**Exercise materials**
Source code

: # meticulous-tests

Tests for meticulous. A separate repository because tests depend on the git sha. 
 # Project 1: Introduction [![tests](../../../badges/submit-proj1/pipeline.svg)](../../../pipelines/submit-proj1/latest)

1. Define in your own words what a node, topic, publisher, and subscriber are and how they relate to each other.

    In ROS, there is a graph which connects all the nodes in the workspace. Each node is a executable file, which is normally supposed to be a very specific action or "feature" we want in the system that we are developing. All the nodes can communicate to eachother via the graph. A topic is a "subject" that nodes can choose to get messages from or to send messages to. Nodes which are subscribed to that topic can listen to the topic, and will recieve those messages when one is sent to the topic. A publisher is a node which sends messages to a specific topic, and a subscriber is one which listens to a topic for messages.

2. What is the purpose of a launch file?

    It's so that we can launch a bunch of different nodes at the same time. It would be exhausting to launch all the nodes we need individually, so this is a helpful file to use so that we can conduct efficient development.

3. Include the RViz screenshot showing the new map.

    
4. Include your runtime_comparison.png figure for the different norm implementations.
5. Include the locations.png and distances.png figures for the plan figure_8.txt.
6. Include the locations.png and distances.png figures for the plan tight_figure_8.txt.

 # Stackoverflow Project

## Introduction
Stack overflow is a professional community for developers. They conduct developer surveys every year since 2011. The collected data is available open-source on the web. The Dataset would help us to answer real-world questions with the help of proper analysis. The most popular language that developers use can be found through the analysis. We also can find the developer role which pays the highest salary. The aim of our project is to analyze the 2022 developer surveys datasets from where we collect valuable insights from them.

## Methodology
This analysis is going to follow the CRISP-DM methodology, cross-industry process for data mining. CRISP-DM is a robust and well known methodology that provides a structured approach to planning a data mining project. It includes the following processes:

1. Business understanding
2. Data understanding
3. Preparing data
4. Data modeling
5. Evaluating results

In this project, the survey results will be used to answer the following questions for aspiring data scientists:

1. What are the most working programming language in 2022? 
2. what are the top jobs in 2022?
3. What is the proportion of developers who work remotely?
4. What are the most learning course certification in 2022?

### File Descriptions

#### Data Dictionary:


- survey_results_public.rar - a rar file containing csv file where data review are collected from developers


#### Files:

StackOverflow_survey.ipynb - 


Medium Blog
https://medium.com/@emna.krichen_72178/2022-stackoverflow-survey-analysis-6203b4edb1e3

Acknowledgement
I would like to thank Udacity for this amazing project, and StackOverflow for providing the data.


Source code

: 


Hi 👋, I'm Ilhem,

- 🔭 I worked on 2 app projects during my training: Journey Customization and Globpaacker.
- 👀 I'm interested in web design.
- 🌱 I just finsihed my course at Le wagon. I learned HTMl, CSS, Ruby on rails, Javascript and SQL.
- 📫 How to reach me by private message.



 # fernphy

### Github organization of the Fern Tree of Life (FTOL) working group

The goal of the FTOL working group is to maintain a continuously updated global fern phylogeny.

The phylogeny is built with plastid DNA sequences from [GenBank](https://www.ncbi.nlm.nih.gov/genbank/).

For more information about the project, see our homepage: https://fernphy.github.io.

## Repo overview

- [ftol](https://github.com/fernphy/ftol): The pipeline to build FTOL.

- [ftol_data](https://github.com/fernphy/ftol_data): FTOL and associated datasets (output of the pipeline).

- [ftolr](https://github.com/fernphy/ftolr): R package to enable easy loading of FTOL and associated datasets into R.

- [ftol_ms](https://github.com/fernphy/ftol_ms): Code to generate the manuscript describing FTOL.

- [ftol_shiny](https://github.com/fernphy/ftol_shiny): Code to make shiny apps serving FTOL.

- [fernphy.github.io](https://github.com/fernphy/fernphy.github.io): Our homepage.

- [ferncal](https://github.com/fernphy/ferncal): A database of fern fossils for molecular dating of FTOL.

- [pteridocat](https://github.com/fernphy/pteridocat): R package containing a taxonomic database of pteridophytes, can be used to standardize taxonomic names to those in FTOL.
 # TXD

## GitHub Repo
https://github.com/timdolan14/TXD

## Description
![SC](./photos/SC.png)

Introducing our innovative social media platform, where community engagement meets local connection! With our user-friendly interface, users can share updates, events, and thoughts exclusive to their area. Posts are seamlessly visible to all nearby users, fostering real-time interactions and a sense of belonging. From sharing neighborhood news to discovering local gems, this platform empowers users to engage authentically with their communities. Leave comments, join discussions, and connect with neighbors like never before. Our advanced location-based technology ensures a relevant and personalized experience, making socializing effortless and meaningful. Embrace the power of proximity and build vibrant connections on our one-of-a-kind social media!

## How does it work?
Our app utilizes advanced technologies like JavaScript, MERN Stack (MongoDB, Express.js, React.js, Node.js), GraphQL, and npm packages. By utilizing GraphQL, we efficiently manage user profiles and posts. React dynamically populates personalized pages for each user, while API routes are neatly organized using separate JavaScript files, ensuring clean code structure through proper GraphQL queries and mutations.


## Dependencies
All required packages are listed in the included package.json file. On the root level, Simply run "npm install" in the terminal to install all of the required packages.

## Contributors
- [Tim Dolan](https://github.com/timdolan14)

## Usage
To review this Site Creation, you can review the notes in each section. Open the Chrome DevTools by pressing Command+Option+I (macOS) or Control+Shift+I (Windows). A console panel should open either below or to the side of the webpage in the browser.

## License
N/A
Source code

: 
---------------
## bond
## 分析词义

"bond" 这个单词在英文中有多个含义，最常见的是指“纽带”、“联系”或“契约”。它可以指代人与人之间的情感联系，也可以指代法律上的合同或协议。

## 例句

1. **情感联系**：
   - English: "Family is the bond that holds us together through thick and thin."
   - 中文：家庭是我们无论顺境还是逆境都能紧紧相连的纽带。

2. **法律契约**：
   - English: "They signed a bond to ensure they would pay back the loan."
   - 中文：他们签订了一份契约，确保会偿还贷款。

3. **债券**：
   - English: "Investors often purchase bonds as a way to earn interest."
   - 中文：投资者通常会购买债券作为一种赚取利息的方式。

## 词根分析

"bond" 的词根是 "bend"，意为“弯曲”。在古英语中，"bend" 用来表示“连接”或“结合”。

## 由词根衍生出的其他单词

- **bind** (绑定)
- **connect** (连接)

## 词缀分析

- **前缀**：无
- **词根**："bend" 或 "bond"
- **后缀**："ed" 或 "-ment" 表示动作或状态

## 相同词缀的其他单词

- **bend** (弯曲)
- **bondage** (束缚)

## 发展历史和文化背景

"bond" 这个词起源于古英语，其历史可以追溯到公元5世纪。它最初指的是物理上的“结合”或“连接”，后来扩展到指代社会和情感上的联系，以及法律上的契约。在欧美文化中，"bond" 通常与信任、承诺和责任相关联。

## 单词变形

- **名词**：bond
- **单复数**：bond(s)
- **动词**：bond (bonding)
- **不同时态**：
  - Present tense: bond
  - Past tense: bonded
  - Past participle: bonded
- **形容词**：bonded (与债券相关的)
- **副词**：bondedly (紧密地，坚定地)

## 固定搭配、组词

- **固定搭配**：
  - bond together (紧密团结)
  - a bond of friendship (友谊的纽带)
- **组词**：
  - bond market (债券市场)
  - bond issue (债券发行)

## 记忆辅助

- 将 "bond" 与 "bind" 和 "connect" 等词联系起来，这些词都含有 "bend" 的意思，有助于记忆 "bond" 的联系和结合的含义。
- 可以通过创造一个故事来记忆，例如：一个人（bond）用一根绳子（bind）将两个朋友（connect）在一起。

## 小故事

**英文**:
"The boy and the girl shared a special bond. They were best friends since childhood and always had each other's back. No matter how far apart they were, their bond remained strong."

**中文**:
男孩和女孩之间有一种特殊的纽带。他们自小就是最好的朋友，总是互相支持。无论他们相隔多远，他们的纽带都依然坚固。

**Instructions to follow**
Provide only the count of lines within the entries above that include the string "associated".

**Result of this task**
2